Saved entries
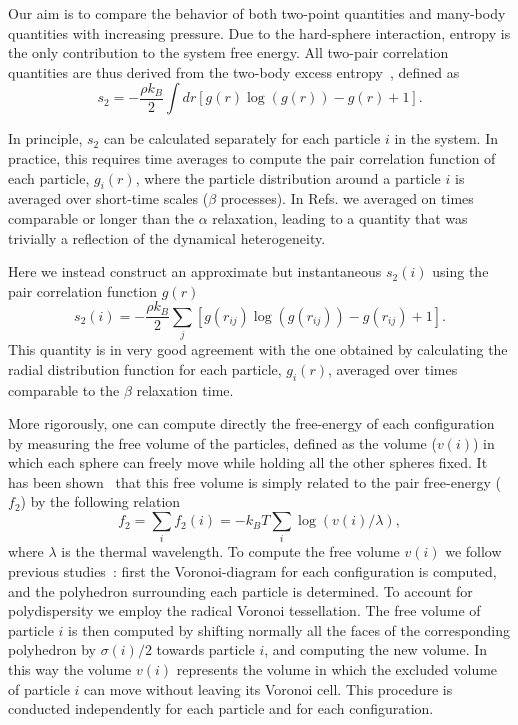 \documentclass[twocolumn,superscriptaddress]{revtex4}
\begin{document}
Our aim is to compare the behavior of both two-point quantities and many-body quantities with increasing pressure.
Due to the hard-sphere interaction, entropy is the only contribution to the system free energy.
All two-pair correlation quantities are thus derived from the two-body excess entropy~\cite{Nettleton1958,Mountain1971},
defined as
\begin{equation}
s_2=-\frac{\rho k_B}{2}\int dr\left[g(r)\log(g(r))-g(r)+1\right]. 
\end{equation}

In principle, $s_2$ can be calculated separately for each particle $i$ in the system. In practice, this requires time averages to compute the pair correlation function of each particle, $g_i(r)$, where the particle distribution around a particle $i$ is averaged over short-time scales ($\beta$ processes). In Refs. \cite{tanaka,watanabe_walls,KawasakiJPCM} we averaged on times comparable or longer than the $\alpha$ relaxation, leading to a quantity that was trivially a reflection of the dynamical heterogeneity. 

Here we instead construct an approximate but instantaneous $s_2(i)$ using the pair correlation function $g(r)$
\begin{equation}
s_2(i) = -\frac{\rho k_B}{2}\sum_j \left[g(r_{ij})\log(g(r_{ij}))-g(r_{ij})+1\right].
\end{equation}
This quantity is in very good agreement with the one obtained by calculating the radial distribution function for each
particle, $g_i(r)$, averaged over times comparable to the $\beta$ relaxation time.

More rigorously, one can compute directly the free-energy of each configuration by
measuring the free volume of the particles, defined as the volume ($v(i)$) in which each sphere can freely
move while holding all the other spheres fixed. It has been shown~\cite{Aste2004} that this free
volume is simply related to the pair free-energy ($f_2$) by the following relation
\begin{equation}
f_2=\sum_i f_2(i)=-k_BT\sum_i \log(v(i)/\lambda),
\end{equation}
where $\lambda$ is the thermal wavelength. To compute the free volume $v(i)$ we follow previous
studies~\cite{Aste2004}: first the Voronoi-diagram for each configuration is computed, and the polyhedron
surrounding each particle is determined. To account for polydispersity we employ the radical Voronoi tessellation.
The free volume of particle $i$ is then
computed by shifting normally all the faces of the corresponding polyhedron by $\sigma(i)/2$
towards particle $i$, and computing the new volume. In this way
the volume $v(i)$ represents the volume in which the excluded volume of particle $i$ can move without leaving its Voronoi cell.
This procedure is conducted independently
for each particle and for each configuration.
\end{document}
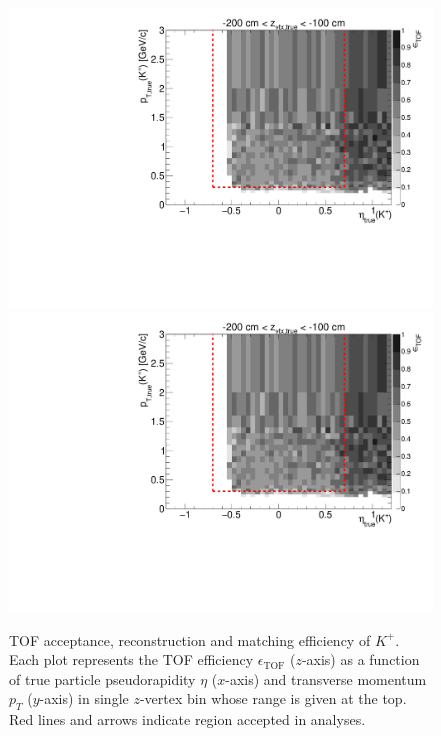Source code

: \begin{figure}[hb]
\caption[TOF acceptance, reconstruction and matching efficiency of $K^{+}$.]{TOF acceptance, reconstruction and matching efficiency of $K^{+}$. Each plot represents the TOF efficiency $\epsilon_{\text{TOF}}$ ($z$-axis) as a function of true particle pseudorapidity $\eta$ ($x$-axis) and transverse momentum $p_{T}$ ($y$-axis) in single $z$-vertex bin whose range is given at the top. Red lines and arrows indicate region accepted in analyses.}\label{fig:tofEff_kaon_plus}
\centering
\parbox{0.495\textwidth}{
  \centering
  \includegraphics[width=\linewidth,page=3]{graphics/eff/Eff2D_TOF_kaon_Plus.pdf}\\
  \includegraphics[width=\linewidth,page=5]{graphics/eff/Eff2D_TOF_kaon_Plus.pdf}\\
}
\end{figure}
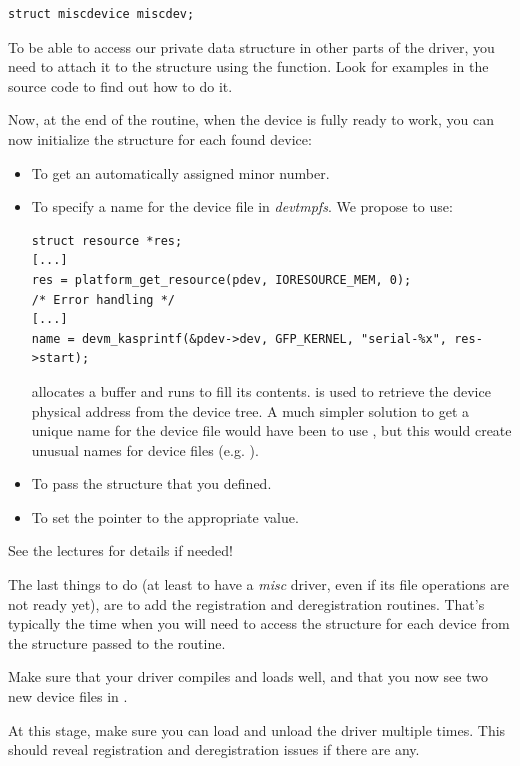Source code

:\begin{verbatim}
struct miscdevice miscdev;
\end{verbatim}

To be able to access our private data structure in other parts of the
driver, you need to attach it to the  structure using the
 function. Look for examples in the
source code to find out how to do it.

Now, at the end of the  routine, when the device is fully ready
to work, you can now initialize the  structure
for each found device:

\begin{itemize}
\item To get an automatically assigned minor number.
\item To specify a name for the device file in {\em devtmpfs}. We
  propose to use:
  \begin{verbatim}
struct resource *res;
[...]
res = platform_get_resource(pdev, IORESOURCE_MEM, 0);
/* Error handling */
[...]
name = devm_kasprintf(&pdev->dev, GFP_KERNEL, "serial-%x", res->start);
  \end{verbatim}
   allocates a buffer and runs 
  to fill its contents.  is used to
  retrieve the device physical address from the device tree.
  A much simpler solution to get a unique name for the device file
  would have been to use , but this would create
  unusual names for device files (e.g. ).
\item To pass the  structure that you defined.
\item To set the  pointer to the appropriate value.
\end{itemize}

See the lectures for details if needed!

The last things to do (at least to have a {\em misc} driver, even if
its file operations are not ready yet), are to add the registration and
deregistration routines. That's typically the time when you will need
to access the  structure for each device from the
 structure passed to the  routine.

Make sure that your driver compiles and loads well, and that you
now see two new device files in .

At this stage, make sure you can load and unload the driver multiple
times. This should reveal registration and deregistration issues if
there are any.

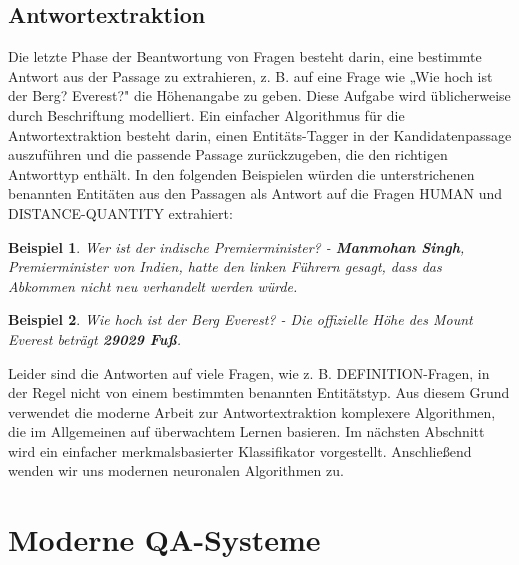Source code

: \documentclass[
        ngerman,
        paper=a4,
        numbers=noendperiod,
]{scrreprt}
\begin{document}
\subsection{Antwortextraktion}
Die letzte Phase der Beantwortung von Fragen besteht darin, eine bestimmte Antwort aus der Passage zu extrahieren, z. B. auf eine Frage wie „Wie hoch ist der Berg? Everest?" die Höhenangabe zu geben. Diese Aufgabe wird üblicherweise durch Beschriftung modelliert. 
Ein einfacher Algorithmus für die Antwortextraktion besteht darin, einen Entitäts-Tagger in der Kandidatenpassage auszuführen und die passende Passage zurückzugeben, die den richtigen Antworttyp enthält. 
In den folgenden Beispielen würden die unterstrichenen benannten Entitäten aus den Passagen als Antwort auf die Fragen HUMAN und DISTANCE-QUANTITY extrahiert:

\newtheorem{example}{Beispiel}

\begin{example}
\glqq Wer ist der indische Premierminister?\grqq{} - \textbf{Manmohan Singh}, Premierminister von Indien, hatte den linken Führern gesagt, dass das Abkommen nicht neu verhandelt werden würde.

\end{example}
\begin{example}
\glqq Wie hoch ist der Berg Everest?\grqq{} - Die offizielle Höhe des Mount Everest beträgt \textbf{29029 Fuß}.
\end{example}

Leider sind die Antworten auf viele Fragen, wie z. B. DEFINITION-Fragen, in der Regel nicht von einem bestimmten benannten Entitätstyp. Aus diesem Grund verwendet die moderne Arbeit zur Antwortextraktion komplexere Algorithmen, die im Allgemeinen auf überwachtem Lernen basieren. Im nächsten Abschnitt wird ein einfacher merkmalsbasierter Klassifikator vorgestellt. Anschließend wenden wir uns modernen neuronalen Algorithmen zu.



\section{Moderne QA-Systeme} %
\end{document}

## Problem to solve
Report the number of lines in the entries that hold the word "linewidth". Nothing else is wanted.

## Response area
2